Exercise goal:
Go over the data and keep only the lines that include "להראות".
⟨
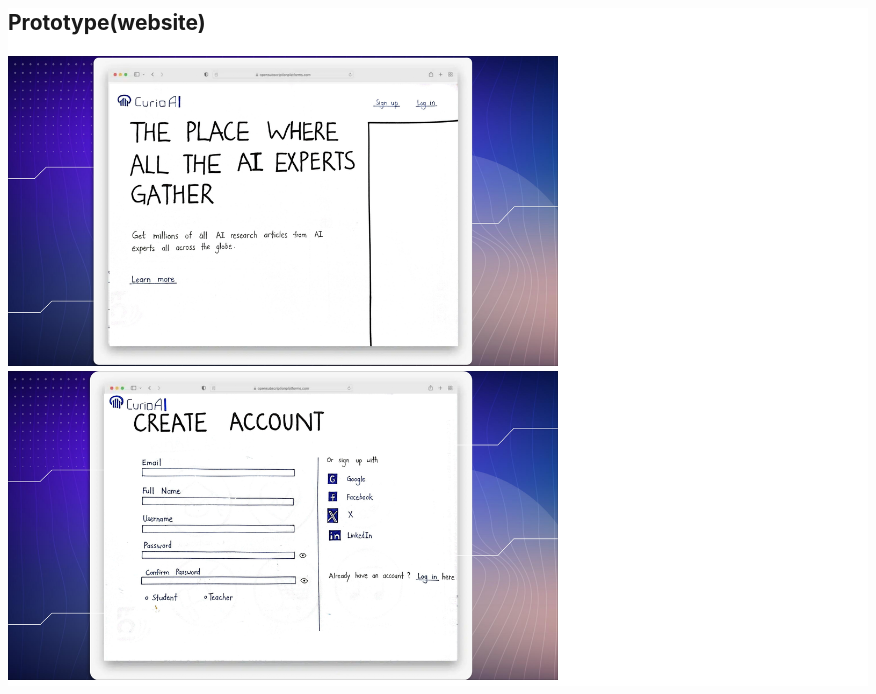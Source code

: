 ## Prototype(website)
<img src = "Prototype/p1.jpg" width = "550">
<img src = "Prototype/p2.jpg" width = "550">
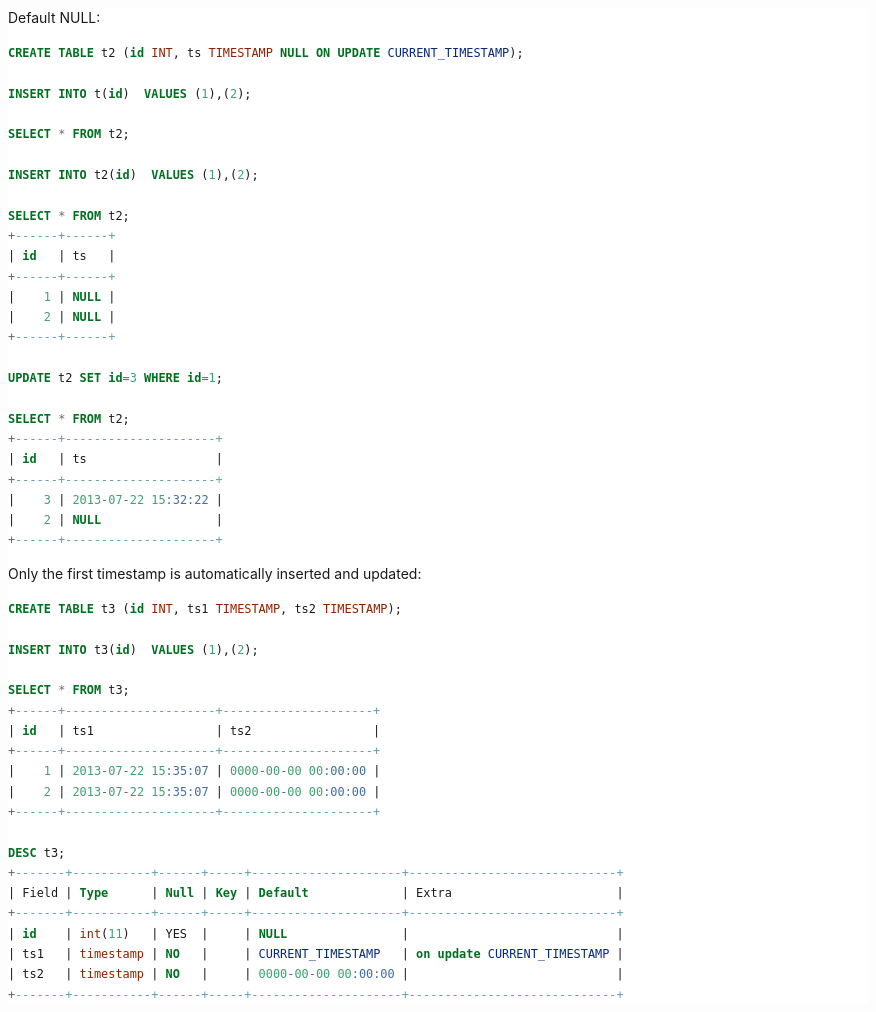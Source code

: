 Default NULL:

```sql
CREATE TABLE t2 (id INT, ts TIMESTAMP NULL ON UPDATE CURRENT_TIMESTAMP);

INSERT INTO t(id)  VALUES (1),(2);

SELECT * FROM t2;

INSERT INTO t2(id)  VALUES (1),(2);

SELECT * FROM t2;
+------+------+
| id   | ts   |
+------+------+
|    1 | NULL |
|    2 | NULL |
+------+------+

UPDATE t2 SET id=3 WHERE id=1;

SELECT * FROM t2;
+------+---------------------+
| id   | ts                  |
+------+---------------------+
|    3 | 2013-07-22 15:32:22 |
|    2 | NULL                |
+------+---------------------+
```

Only the first timestamp is automatically inserted and updated:

```sql
CREATE TABLE t3 (id INT, ts1 TIMESTAMP, ts2 TIMESTAMP);

INSERT INTO t3(id)  VALUES (1),(2);

SELECT * FROM t3;
+------+---------------------+---------------------+
| id   | ts1                 | ts2                 |
+------+---------------------+---------------------+
|    1 | 2013-07-22 15:35:07 | 0000-00-00 00:00:00 |
|    2 | 2013-07-22 15:35:07 | 0000-00-00 00:00:00 |
+------+---------------------+---------------------+

DESC t3;
+-------+-----------+------+-----+---------------------+-----------------------------+
| Field | Type      | Null | Key | Default             | Extra                       |
+-------+-----------+------+-----+---------------------+-----------------------------+
| id    | int(11)   | YES  |     | NULL                |                             |
| ts1   | timestamp | NO   |     | CURRENT_TIMESTAMP   | on update CURRENT_TIMESTAMP |
| ts2   | timestamp | NO   |     | 0000-00-00 00:00:00 |                             |
+-------+-----------+------+-----+---------------------+-----------------------------+
```
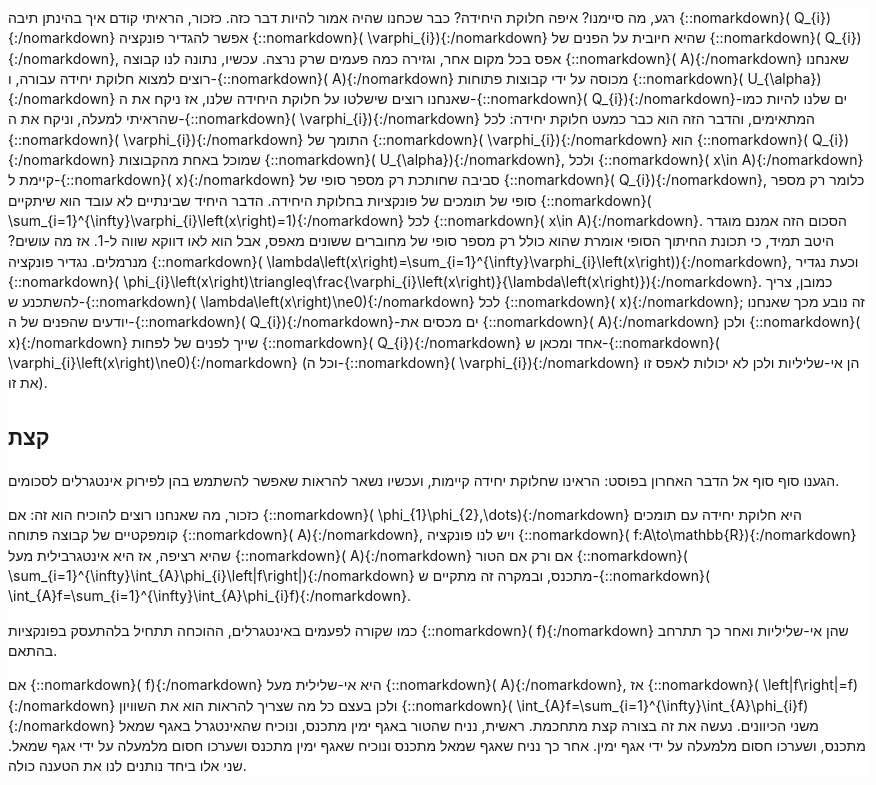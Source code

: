 רגע, מה סיימנו? איפה חלוקת היחידה? כבר שכחנו שהיה אמור להיות דבר כזה. כזכור, הראיתי קודם איך בהינתן תיבה {::nomarkdown}\( Q_{i}\){:/nomarkdown} אפשר להגדיר פונקציה {::nomarkdown}\( \varphi_{i}\){:/nomarkdown} שהיא חיובית על הפנים של {::nomarkdown}\( Q_{i}\){:/nomarkdown}, אפס בכל מקום אחר, וגזירה כמה פעמים שרק נרצה. עכשיו, נתונה לנו קבוצה {::nomarkdown}\( A\){:/nomarkdown} שאנחנו רוצים למצוא חלוקת יחידה עבורה, ו-{::nomarkdown}\( A\){:/nomarkdown} מכוסה על ידי קבוצות פתוחות {::nomarkdown}\( U_{\alpha}\){:/nomarkdown} שאנחנו רוצים שישלטו על חלוקת היחידה שלנו, אז ניקח את ה-{::nomarkdown}\( Q_{i}\){:/nomarkdown}-ים שלנו להיות כמו שהראיתי למעלה, וניקח את ה-{::nomarkdown}\( \varphi_{i}\){:/nomarkdown} המתאימים, והדבר הזה הוא כבר כמעט חלוקת יחידה: לכל {::nomarkdown}\( \varphi_{i}\){:/nomarkdown} התומך של {::nomarkdown}\( \varphi_{i}\){:/nomarkdown} הוא {::nomarkdown}\( Q_{i}\){:/nomarkdown} שמוכל באחת מהקבוצות {::nomarkdown}\( U_{\alpha}\){:/nomarkdown}, ולכל {::nomarkdown}\( x\in A\){:/nomarkdown} קיימת ל-{::nomarkdown}\( x\){:/nomarkdown} סביבה שחותכת רק מספר סופי של {::nomarkdown}\( Q_{i}\){:/nomarkdown}, כלומר רק מספר סופי של תומכים של פונקציות בחלוקת היחידה. הדבר היחיד שבינתיים לא עובד הוא שיתקיים {::nomarkdown}\( \sum_{i=1}^{\infty}\varphi_{i}\left(x\right)=1\){:/nomarkdown} לכל {::nomarkdown}\( x\in A\){:/nomarkdown}. הסכום הזה אמנם מוגדר היטב תמיד, כי תכונת החיתוך הסופי אומרת שהוא כולל רק מספר סופי של מחוברים ששונים מאפס, אבל הוא לאו דווקא שווה ל-1. אז מה עושים? מנרמלים. נגדיר פונקציה {::nomarkdown}\( \lambda\left(x\right)=\sum_{i=1}^{\infty}\varphi_{i}\left(x\right)\){:/nomarkdown}, וכעת נגדיר {::nomarkdown}\( \phi_{i}\left(x\right)\triangleq\frac{\varphi_{i}\left(x\right)}{\lambda\left(x\right)}\){:/nomarkdown}. כמובן, צריך להשתכנע ש-{::nomarkdown}\( \lambda\left(x\right)\ne0\){:/nomarkdown} לכל {::nomarkdown}\( x\){:/nomarkdown}; זה נובע מכך שאנחנו יודעים שהפנים של ה-{::nomarkdown}\( Q_{i}\){:/nomarkdown}-ים מכסים את {::nomarkdown}\( A\){:/nomarkdown} ולכן {::nomarkdown}\( x\){:/nomarkdown} שייך לפנים של לפחות {::nomarkdown}\( Q_{i}\){:/nomarkdown} אחד ומכאן ש-{::nomarkdown}\( \varphi_{i}\left(x\right)\ne0\){:/nomarkdown} (וכל ה-{::nomarkdown}\( \varphi_{i}\){:/nomarkdown} הן אי-שליליות ולכן לא יכולות לאפס זו את זו).
<h2>קצת</h2>
הגענו סוף סוף אל הדבר האחרון בפוסט: הראינו שחלוקת יחידה קיימות, ועכשיו נשאר להראות שאפשר להשתמש בהן לפירוק אינטגרלים לסכומים.

כזכור, מה שאנחנו רוצים להוכיח הוא זה: אם {::nomarkdown}\( \phi_{1}\phi_{2},\dots\){:/nomarkdown} היא חלוקת יחידה עם תומכים קומפקטיים של קבוצה פתוחה {::nomarkdown}\( A\){:/nomarkdown}, ויש לנו פונקציה {::nomarkdown}\( f:A\to\mathbb{R}\){:/nomarkdown} שהיא רציפה, אז היא אינטגרבילית מעל {::nomarkdown}\( A\){:/nomarkdown} אם ורק אם הטור {::nomarkdown}\( \sum_{i=1}^{\infty}\int_{A}\phi_{i}\left\|f\right\|\){:/nomarkdown} מתכנס, ובמקרה זה מתקיים ש-{::nomarkdown}\( \int_{A}f=\sum_{i=1}^{\infty}\int_{A}\phi_{i}f\){:/nomarkdown}.

כמו שקורה לפעמים באינטגרלים, ההוכחה תתחיל בלהתעסק בפונקציות {::nomarkdown}\( f\){:/nomarkdown} שהן אי-שליליות ואחר כך תתרחב בהתאם.

אם {::nomarkdown}\( f\){:/nomarkdown} היא אי-שלילית מעל {::nomarkdown}\( A\){:/nomarkdown}, אז {::nomarkdown}\( \left\|f\right\|=f\){:/nomarkdown} ולכן בעצם כל מה שצריך להראות הוא את השוויון {::nomarkdown}\( \int_{A}f=\sum_{i=1}^{\infty}\int_{A}\phi_{i}f\){:/nomarkdown} משני הכיוונים. נעשה את זה בצורה קצת מתחכמת. ראשית, נניח שהטור באגף ימין מתכנס, ונוכיח שהאינטגרל באגף שמאל מתכנס, ושערכו חסום מלמעלה על ידי אגף ימין. אחר כך נניח שאגף שמאל מתכנס ונוכיח שאגף ימין מתכנס ושערכו חסום מלמעלה על ידי אגף שמאל. שני אלו ביחד נותנים לנו את הטענה כולה.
⟩
Answer to the exercise:
הגענו סוף סוף אל הדבר האחרון בפוסט: הראינו שחלוקת יחידה קיימות, ועכשיו נשאר להראות שאפשר להשתמש בהן לפירוק אינטגרלים לסכומים.
אם {::nomarkdown}\( f\){:/nomarkdown} היא אי-שלילית מעל {::nomarkdown}\( A\){:/nomarkdown}, אז {::nomarkdown}\( \left\|f\right\|=f\){:/nomarkdown} ולכן בעצם כל מה שצריך להראות הוא את השוויון {::nomarkdown}\( \int_{A}f=\sum_{i=1}^{\infty}\int_{A}\phi_{i}f\){:/nomarkdown} משני הכיוונים. נעשה את זה בצורה קצת מתחכמת. ראשית, נניח שהטור באגף ימין מתכנס, ונוכיח שהאינטגרל באגף שמאל מתכנס, ושערכו חסום מלמעלה על ידי אגף ימין. אחר כך נניח שאגף שמאל מתכנס ונוכיח שאגף ימין מתכנס ושערכו חסום מלמעלה על ידי אגף שמאל. שני אלו ביחד נותנים לנו את הטענה כולה.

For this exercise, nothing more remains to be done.